= Activity =
Scan the material below and report how many lines include the string "사용하면"; nothing else belongs in the reply.

= Given data =
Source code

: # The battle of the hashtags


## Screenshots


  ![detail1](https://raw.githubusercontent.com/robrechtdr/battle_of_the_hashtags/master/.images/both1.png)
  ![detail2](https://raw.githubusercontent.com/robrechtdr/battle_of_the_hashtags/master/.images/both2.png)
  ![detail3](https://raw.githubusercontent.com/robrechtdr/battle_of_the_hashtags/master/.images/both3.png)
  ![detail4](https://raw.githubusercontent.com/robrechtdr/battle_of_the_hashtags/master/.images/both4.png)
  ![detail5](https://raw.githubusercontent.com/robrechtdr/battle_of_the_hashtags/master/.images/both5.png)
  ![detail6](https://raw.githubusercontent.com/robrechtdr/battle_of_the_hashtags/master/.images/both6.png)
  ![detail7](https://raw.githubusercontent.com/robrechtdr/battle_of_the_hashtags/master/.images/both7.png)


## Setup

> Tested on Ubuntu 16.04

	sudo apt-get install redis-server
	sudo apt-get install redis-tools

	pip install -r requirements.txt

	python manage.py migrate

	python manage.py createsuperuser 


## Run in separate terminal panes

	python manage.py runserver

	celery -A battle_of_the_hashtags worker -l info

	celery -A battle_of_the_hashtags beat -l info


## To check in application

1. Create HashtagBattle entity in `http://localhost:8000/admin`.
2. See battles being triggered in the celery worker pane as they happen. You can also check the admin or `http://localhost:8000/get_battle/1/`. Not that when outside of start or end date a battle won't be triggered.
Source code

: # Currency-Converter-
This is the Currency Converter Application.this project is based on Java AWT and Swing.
* * *
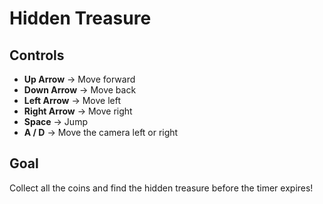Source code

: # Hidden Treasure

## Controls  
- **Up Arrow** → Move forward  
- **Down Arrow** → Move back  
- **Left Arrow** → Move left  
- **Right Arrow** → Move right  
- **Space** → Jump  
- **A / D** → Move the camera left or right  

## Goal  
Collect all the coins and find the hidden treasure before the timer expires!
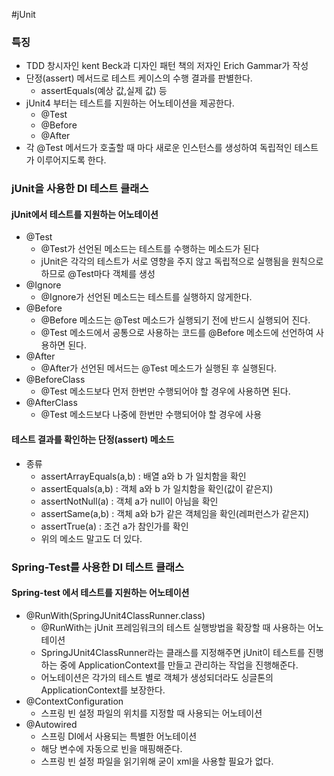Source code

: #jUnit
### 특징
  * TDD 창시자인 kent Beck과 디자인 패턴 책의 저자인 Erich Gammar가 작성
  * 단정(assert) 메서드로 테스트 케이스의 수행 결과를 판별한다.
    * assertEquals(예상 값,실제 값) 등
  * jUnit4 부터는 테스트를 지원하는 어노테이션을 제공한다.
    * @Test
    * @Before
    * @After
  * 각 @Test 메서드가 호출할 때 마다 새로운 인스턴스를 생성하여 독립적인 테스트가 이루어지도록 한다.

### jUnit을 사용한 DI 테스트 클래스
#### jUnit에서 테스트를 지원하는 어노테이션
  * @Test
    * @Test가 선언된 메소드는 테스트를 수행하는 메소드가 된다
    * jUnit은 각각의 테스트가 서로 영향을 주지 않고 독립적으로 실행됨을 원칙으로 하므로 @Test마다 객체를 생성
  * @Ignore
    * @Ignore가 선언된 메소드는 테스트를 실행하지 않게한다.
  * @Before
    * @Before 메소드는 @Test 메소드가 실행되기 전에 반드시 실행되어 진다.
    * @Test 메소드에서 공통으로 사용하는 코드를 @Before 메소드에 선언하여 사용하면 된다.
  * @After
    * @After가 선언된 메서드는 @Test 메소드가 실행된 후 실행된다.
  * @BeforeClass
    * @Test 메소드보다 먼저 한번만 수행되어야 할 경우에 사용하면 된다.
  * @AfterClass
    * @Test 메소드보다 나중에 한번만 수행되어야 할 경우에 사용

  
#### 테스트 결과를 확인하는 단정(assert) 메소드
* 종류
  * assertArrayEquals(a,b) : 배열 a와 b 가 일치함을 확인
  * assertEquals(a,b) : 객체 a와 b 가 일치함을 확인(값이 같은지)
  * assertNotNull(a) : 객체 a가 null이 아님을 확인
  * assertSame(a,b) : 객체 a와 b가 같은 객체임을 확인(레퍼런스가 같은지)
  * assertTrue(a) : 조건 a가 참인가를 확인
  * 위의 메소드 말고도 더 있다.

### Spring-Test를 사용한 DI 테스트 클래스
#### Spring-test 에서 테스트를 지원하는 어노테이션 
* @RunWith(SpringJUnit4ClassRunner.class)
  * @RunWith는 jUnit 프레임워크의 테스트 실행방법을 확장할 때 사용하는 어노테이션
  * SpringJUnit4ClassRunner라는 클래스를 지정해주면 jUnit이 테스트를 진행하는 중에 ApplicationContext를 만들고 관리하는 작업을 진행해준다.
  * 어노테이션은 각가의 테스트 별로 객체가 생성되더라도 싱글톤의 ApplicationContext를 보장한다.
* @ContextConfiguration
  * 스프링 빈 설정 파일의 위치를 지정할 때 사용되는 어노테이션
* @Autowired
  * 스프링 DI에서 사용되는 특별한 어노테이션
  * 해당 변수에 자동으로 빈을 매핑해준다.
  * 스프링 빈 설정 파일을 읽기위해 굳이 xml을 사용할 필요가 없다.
--
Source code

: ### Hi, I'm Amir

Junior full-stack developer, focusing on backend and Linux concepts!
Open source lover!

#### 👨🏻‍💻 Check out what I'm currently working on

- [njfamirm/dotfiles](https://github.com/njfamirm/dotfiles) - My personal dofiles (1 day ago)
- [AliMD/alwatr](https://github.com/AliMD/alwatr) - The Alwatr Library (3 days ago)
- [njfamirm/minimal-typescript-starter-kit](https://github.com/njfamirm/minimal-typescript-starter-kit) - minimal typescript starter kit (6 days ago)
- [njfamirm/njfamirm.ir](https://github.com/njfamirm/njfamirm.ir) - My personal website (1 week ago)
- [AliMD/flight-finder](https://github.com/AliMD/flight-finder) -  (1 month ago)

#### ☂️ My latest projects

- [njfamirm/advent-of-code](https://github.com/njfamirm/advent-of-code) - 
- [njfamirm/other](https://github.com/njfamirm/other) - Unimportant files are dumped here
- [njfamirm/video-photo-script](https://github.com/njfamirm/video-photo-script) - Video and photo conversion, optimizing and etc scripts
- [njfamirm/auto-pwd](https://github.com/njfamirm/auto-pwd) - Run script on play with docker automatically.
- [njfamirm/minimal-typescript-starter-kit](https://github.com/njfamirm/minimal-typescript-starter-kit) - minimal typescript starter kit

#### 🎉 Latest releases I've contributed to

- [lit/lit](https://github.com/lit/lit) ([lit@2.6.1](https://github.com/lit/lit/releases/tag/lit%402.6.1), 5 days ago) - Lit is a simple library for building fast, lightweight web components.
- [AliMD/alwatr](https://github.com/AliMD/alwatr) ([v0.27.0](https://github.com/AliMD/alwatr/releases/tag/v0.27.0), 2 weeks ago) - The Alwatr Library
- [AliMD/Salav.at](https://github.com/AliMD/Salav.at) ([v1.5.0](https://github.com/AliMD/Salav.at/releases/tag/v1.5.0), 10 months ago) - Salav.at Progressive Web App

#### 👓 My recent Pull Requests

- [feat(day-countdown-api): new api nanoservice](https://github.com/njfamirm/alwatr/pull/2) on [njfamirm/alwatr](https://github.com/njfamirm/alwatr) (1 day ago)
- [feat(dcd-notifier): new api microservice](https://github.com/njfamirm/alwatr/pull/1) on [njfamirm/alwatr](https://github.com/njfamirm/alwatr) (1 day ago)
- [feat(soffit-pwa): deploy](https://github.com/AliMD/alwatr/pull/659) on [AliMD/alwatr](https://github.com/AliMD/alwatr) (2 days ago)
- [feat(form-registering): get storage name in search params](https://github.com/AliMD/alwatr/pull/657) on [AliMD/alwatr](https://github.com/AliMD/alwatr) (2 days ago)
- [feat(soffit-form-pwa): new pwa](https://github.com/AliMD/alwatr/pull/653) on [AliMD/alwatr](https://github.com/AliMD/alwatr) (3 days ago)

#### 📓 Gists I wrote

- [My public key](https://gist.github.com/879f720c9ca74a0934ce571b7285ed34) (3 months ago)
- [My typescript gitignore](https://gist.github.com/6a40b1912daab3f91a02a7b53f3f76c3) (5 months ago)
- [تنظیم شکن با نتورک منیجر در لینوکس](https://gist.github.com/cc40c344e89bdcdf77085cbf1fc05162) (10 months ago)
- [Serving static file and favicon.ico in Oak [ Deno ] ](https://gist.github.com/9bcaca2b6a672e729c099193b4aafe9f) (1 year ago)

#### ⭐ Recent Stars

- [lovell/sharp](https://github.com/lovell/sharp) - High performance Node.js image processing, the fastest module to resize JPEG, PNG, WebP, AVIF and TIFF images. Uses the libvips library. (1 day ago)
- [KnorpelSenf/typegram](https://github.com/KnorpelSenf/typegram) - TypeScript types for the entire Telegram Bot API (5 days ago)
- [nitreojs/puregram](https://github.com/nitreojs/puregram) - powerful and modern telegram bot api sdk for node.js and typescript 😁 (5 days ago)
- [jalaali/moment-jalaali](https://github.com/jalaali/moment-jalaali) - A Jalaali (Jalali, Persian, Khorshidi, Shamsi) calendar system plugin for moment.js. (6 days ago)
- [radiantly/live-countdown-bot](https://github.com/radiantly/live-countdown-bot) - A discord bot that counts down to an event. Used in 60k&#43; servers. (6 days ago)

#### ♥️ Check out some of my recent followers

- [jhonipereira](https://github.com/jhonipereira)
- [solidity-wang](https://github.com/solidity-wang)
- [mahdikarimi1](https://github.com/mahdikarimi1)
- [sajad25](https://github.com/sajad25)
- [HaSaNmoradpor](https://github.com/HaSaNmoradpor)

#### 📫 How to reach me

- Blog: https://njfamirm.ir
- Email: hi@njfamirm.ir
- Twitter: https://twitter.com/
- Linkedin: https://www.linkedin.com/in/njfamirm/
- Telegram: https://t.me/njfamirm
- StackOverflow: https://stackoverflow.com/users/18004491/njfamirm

= Completed exercise =
2